David Alaba, Real Madrid (£373, 000 per week)
Having joined Real on a free from Bayern Munich in May, 2021, Alaba has a year remaining on his current contract and all the talk has it that the player intends to stay, even on reduced terms. The versatile defender turned 33 this summer.
When Alaba signed four years ago, he was at the peak of his powers and generally considered one of the best players in the world. Moreover, Los Blancos had no choice other than to offer sky-high wages to lure him from a fellow European superpower.
Now? Now the circumstances have changed because – regardless of his heightened calibre - it is entirely unrealistic to expect another club to pay so handsomely for an aging talent in a position he plays.
Tumbling off this list while still accruing silverware in Madrid is his best possible option.
By the time his contract expires next May, the Austrian will have earned £97m from his time in Spain in wages alone. So he probably won’t be too heartbroken by a dip in salary.
Vinicius Jr, Real Madrid (£346,000 per week)
The Brazilian flyer grew up in poverty, moving in with his uncle as a young boy so as to be closer to Flamengo’s training ground.
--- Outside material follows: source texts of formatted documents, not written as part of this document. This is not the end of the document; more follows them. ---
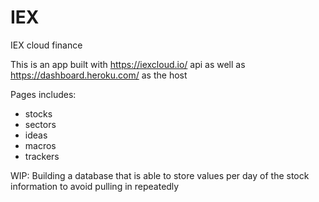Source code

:# IEX
IEX cloud finance

This is an app built with https://iexcloud.io/ api as well as https://dashboard.heroku.com/ as the host

Pages includes:
- stocks
- sectors
- ideas
- macros
- trackers

WIP: Building a database that is able to store values per day of the stock information to avoid pulling in repeatedly
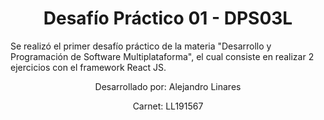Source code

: <h1 align="center">Desafío Práctico 01 - DPS03L</h1>

<p align="left">Se realizó el primer desafío práctico de la materia "Desarrollo y Programación de Software Multiplataforma", el cual consiste en
realizar 2 ejercicios con el framework React JS.</p>

<p align="center">Desarrollado por: Alejandro Linares</p>
<p align="center">Carnet: LL191567</p>

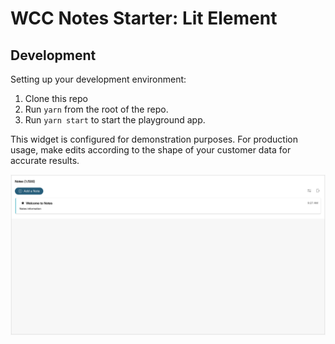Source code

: # WCC Notes Starter: Lit Element

## Development

Setting up your development environment:

1. Clone this repo
2. Run `yarn` from the root of the repo.
3. Run `yarn start` to start the playground app.

This widget is configured for demonstration purposes. For production usage, make edits according to the shape of your customer data for accurate results. 

![Notes Example Screenshot](./static/notes.png)
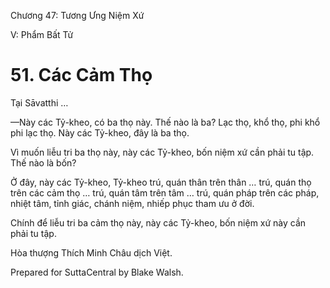  

Chương 47: Tương Ưng Niệm Xứ

V: Phẩm Bất Tử

# 51\. Các Cảm Thọ

Tại Sāvatthi …

—Này các Tỷ-kheo, có ba thọ này. Thế nào là ba? Lạc thọ, khổ thọ, phi khổ phi lạc thọ. Này các Tỷ-kheo, đây là ba thọ.

Vì muốn liễu tri ba thọ này, này các Tỷ-kheo, bốn niệm xứ cần phải tu tập. Thế nào là bốn?

Ở đây, này các Tỷ-kheo, Tỷ-kheo trú, quán thân trên thân … trú, quán thọ trên các cảm thọ … trú, quán tâm trên tâm … trú, quán pháp trên các pháp, nhiệt tâm, tỉnh giác, chánh niệm, nhiếp phục tham ưu ở đời.

Chính để liễu tri ba cảm thọ này, này các Tỷ-kheo, bốn niệm xứ này cần phải tu tập.

Hòa thượng Thích Minh Châu dịch Việt.

Prepared for SuttaCentral by Blake Walsh.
This was to save on his travel fares. He now commands £18m a year in basic wages.
Transferring to Real in 2018 for £40m, he has more than lived up to the hype that accompanied the move, firing Los Blancos to three league titles and two Champions League triumphs. With his searing pace, physical strength and dribbling skills, on his day he is simply unplayable.
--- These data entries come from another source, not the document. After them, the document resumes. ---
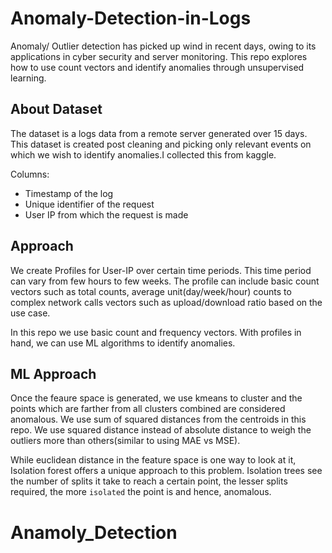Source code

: # Anomaly-Detection-in-Logs

Anomaly/ Outlier detection has picked up wind in recent days, owing to its applications in cyber security and server monitoring. This repo explores how to use count vectors and identify anomalies through unsupervised learning.

## About Dataset
The dataset is a logs data from a remote server generated over 15 days. This dataset is created post cleaning and picking only relevant events on which we wish to identify anomalies.I collected this from kaggle.

Columns: 
  - Timestamp of the log
  - Unique identifier of the request
  - User IP from which the request is made
  
## Approach
We create Profiles for User-IP over certain time periods. This time period can vary from few hours to few weeks. The profile can include basic count vectors such as total counts, average unit(day/week/hour) counts to complex network calls vectors such as upload/download ratio based on the use case. 

In this repo we use basic count and frequency vectors. With profiles in hand, we can use ML algorithms to identify anomalies.

## ML Approach
Once the feaure space is generated, we use kmeans to cluster and the points which are farther from all clusters combined are considered anomalous. We use sum of squared distances from the centroids in this repo. We use squared distance instead of absolute distance to weigh the outliers more than others(similar to using MAE vs MSE).

While euclidean distance in the feature space is one way to look at it, Isolation forest offers a unique approach to this problem. Isolation trees see the number of splits it take to reach a certain point, the lesser splits required, the more `isolated` the point is and hence, anomalous.
# Anamoly_Detection
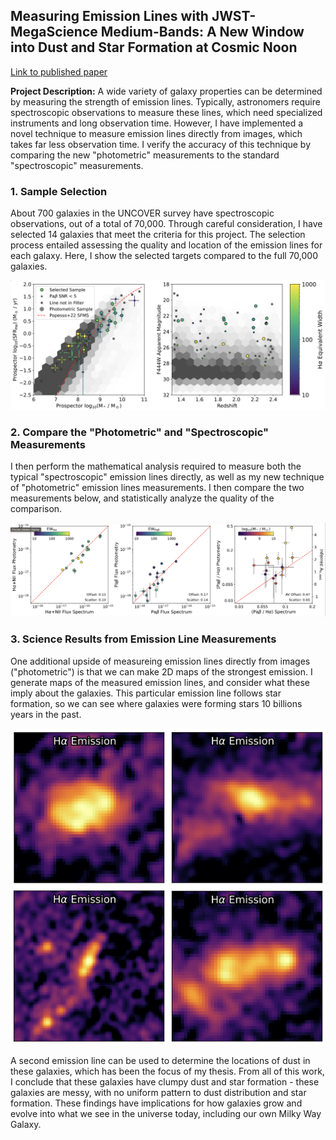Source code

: ## Measuring Emission Lines with JWST-MegaScience Medium-Bands: A New Window into Dust and Star Formation at Cosmic Noon

[Link to published paper](https://arxiv.org/pdf/2505.10632)

**Project Description:** A wide variety of galaxy properties can be determined by measuring the strength of emission lines. Typically, astronomers require spectroscopic observations to measure these lines, which need specialized instruments and long observation time. However, I have implemented a novel technique to measure emission lines directly from images, which takes far less observation time. I verify the accuracy of this technique by comparing the new "photometric" measurements to the standard "spectroscopic" measurements.

### 1. Sample Selection

About 700 galaxies in the UNCOVER survey have spectroscopic observations, out of a total of 70,000. Through careful consideration, I have selected 14 galaxies that meet the criteria for this project. The selection process entailed assessing the quality and location of the emission lines for each galaxy. Here, I show the selected targets compared to the full 70,000 galaxies.

<img src="images/paper3/Sample_Selection.png?raw=true"/>

### 2. Compare the "Photometric" and "Spectroscopic" Measurements

I then perform the mathematical analysis required to measure both the typical "spectroscopic" emission lines directly, as well as my new technique of "photometric" emission lines measurements. I then compare the two measurements below, and statistically analyze the quality of the comparison.

<img src="images/paper3/Flux_Compare.png?raw=true"/>


### 3. Science Results from Emission Line Measurements

One additional upside of measureing emission lines directly from images ("photometric") is that we can make 2D maps of the strongest emission. I generate maps of the measured emission lines, and consider what these imply about the galaxies. This particular emission line follows star formation, so we can see where galaxies were forming stars 10 billions years in the past. 

<img src="images/paper3/Ha_Maps.png?raw=true"/>

A second emission line can be used to determine the locations of dust in these galaxies, which has been the focus of my thesis. From all of this work, I conclude that these galaxies have clumpy dust and star formation - these galaxies are messy, with no uniform pattern to dust distribution and star formation. These findings have implications for how galaxies grow and evolve into what we see in the universe today, including our own Milky Way Galaxy.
To the 25-year-old’s enormous credit, he has parlayed some of his fortune into good causes, setting up a charity that helped educate disadvantaged children.
In 2024 he became only the second footballer – after Pele – to be appointed a UNESCO ambassador.
Jude Bellingham (£346,000 per week)
With a Bundesliga Player of the Season award on his shelf, and a burgeoning reputation that made his ascendancy to mega-stardom a formality, Bellingham had his pick of every elite club in the summer of 2023, with Manchester City and Real Madrid heading the queue.
In the event, England’s highly prized midfielder chose to remain on the continent, leaving Borussia Dortmund for a whopping nine-figure sum and seriously upgrading his bank balance into the bargain.
He may trail to three team-mates in the top earning stakes but Bellingham still accrues in excess of two grand per hour at the Bernabeu.
His fortune however tells only a fraction of the tale. Routinely, Real Madrid are short-priced in the La Liga betting but when he starts, those odds get even tighter. That’s how important he has become to the most successful club in modern times.